# Exercise aim:
Reproduce the records word for word, apart from the images they contain.

Source texts of formatted documents:

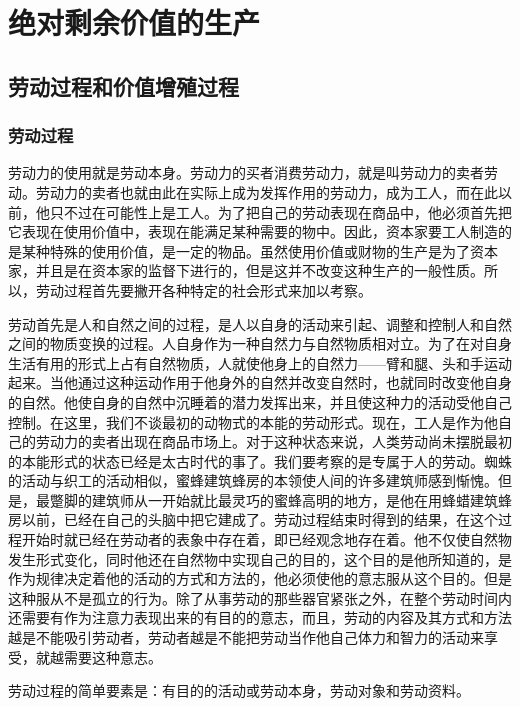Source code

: \documentclass{ctexbook}
\begin{document}
\part{绝对剩余价值的生产}

\chapter{劳动过程和价值增殖过程}

    \section{劳动过程}
    
    劳动力的使用就是劳动本身。劳动力的买者消费劳动力，就是叫劳动力的卖者劳动。劳动力的卖者也就由此在实际上成为发挥作用的劳动力，成为工人，而在此以前，他只不过在可能性上是工人。为了把自己的劳动表现在商品中，他必须首先把它表现在使用价值中，表现在能满足某种需要的物中。因此，资本家要工人制造的是某种特殊的使用价值，是一定的物品。虽然使用价值或财物的生产是为了资本家，并且是在资本家的监督下进行的，但是这并不改变这种生产的一般性质。所以，劳动过程首先要撇开各种特定的社会形式来加以考察。

    劳动首先是人和自然之间的过程，是人以自身的活动来引起、调整和控制人和自然之间的物质变换的过程。人自身作为一种自然力与自然物质相对立。为了在对自身生活有用的形式上占有自然物质，人就使他身上的自然力——臂和腿、头和手运动起来。当他通过这种运动作用于他身外的自然并改变自然时，也就同时改变他自身的自然。他使自身的自然中沉睡着的潜力发挥出来，并且使这种力的活动受他自己控制。在这里，我们不谈最初的动物式的本能的劳动形式。现在，工人是作为他自己的劳动力的卖者出现在商品市场上。对于这种状态来说，人类劳动尚未摆脱最初的本能形式的状态已经是太古时代的事了。我们要考察的是专属于人的劳动。蜘蛛的活动与织工的活动相似，蜜蜂建筑蜂房的本领使人间的许多建筑师感到惭愧。但是，最蹩脚的建筑师从一开始就比最灵巧的蜜蜂高明的地方，是他在用蜂蜡建筑蜂房以前，已经在自己的头脑中把它建成了。劳动过程结束时得到的结果，在这个过程开始时就已经在劳动者的表象中存在着，即已经观念地存在着。他不仅使自然物发生形式变化，同时他还在自然物中实现自己的目的，这个目的是他所知道的，是作为规律决定着他的活动的方式和方法的，他必须使他的意志服从这个目的。但是这种服从不是孤立的行为。除了从事劳动的那些器官紧张之外，在整个劳动时间内还需要有作为注意力表现出来的有目的的意志，而且，劳动的内容及其方式和方法越是不能吸引劳动者，劳动者越是不能把劳动当作他自己体力和智力的活动来享受，就越需要这种意志。

    劳动过程的简单要素是：有目的的活动或劳动本身，劳动对象和劳动资料。
\end{document}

# Your response:
Source code

: \documentclass{ctexbook}
\begin{document}
\part{绝对剩余价值的生产}

\chapter{劳动过程和价值增殖过程}

    \section{劳动过程}
    
    劳动力的使用就是劳动本身。劳动力的买者消费劳动力，就是叫劳动力的卖者劳动。劳动力的卖者也就由此在实际上成为发挥作用的劳动力，成为工人，而在此以前，他只不过在可能性上是工人。为了把自己的劳动表现在商品中，他必须首先把它表现在使用价值中，表现在能满足某种需要的物中。因此，资本家要工人制造的是某种特殊的使用价值，是一定的物品。虽然使用价值或财物的生产是为了资本家，并且是在资本家的监督下进行的，但是这并不改变这种生产的一般性质。所以，劳动过程首先要撇开各种特定的社会形式来加以考察。

    劳动首先是人和自然之间的过程，是人以自身的活动来引起、调整和控制人和自然之间的物质变换的过程。人自身作为一种自然力与自然物质相对立。为了在对自身生活有用的形式上占有自然物质，人就使他身上的自然力——臂和腿、头和手运动起来。当他通过这种运动作用于他身外的自然并改变自然时，也就同时改变他自身的自然。他使自身的自然中沉睡着的潜力发挥出来，并且使这种力的活动受他自己控制。在这里，我们不谈最初的动物式的本能的劳动形式。现在，工人是作为他自己的劳动力的卖者出现在商品市场上。对于这种状态来说，人类劳动尚未摆脱最初的本能形式的状态已经是太古时代的事了。我们要考察的是专属于人的劳动。蜘蛛的活动与织工的活动相似，蜜蜂建筑蜂房的本领使人间的许多建筑师感到惭愧。但是，最蹩脚的建筑师从一开始就比最灵巧的蜜蜂高明的地方，是他在用蜂蜡建筑蜂房以前，已经在自己的头脑中把它建成了。劳动过程结束时得到的结果，在这个过程开始时就已经在劳动者的表象中存在着，即已经观念地存在着。他不仅使自然物发生形式变化，同时他还在自然物中实现自己的目的，这个目的是他所知道的，是作为规律决定着他的活动的方式和方法的，他必须使他的意志服从这个目的。但是这种服从不是孤立的行为。除了从事劳动的那些器官紧张之外，在整个劳动时间内还需要有作为注意力表现出来的有目的的意志，而且，劳动的内容及其方式和方法越是不能吸引劳动者，劳动者越是不能把劳动当作他自己体力和智力的活动来享受，就越需要这种意志。

    劳动过程的简单要素是：有目的的活动或劳动本身，劳动对象和劳动资料。
\end{document}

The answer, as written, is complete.